(TASK DATA)

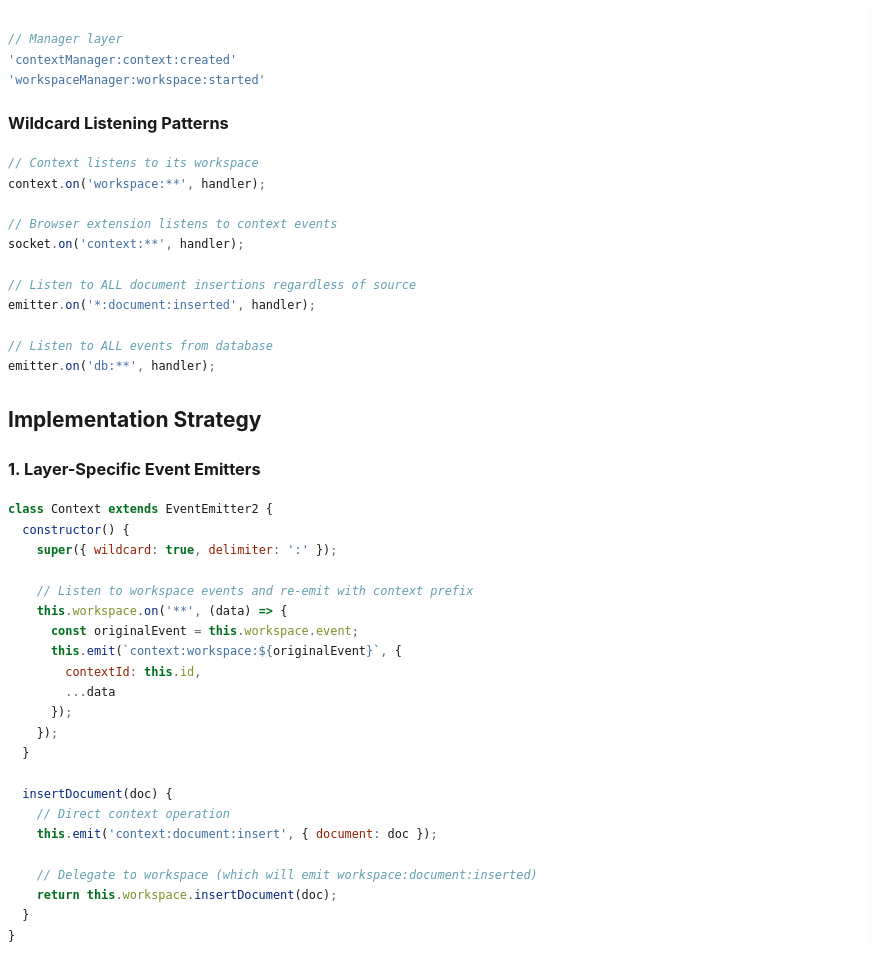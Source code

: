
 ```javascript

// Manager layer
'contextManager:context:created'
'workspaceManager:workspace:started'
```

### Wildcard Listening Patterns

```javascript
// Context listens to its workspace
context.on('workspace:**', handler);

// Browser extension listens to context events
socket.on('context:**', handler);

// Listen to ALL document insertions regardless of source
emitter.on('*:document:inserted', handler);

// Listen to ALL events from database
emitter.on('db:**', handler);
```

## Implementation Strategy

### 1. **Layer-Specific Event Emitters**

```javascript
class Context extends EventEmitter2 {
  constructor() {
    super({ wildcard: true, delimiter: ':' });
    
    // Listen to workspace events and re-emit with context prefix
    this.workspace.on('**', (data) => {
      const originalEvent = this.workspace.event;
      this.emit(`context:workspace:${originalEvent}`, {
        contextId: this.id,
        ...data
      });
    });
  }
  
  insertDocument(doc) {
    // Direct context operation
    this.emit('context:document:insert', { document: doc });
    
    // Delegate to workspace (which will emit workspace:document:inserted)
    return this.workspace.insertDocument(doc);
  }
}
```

(End TASK DATA)
(TASK DATA)

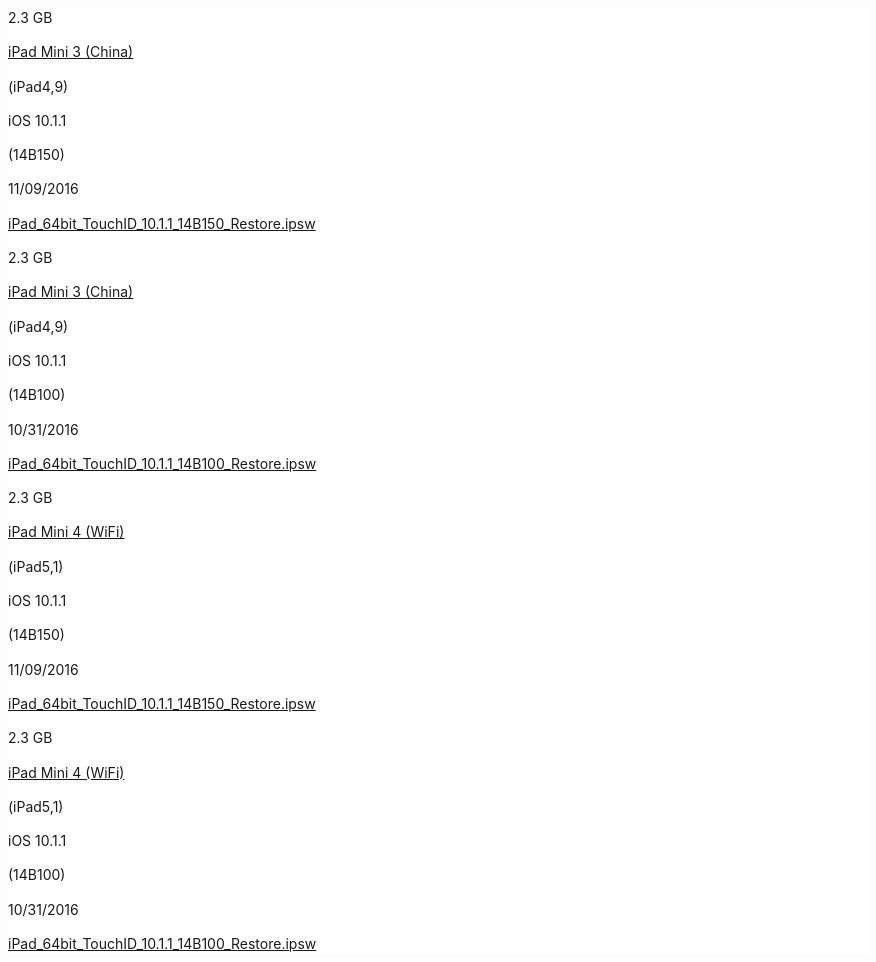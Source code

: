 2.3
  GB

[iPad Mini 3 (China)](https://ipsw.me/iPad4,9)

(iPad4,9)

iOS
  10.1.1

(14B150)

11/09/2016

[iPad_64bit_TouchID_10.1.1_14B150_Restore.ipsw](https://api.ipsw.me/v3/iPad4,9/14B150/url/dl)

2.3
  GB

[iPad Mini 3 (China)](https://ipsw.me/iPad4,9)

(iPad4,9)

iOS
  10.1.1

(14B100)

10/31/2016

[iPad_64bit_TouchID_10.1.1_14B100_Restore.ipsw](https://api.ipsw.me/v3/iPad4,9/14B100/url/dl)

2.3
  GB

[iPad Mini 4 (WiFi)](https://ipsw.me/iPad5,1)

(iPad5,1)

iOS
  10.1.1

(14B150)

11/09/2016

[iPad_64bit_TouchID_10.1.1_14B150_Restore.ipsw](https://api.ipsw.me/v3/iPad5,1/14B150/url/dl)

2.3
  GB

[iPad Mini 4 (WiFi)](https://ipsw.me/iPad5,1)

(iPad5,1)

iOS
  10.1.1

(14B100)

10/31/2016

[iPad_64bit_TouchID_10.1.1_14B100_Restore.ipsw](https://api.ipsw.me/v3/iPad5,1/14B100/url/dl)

(End TASK DATA)

| WHAT YOU WILL DO |
Which lines in the records above contain the word "ipsw"? Return each of them.

| REPLY |
[iPad Mini 3 (China)](https://ipsw.me/iPad4,9)
[iPad_64bit_TouchID_10.1.1_14B150_Restore.ipsw](https://api.ipsw.me/v3/iPad4,9/14B150/url/dl)
[iPad Mini 3 (China)](https://ipsw.me/iPad4,9)
[iPad_64bit_TouchID_10.1.1_14B100_Restore.ipsw](https://api.ipsw.me/v3/iPad4,9/14B100/url/dl)
[iPad Mini 4 (WiFi)](https://ipsw.me/iPad5,1)
[iPad_64bit_TouchID_10.1.1_14B150_Restore.ipsw](https://api.ipsw.me/v3/iPad5,1/14B150/url/dl)
[iPad Mini 4 (WiFi)](https://ipsw.me/iPad5,1)
[iPad_64bit_TouchID_10.1.1_14B100_Restore.ipsw](https://api.ipsw.me/v3/iPad5,1/14B100/url/dl)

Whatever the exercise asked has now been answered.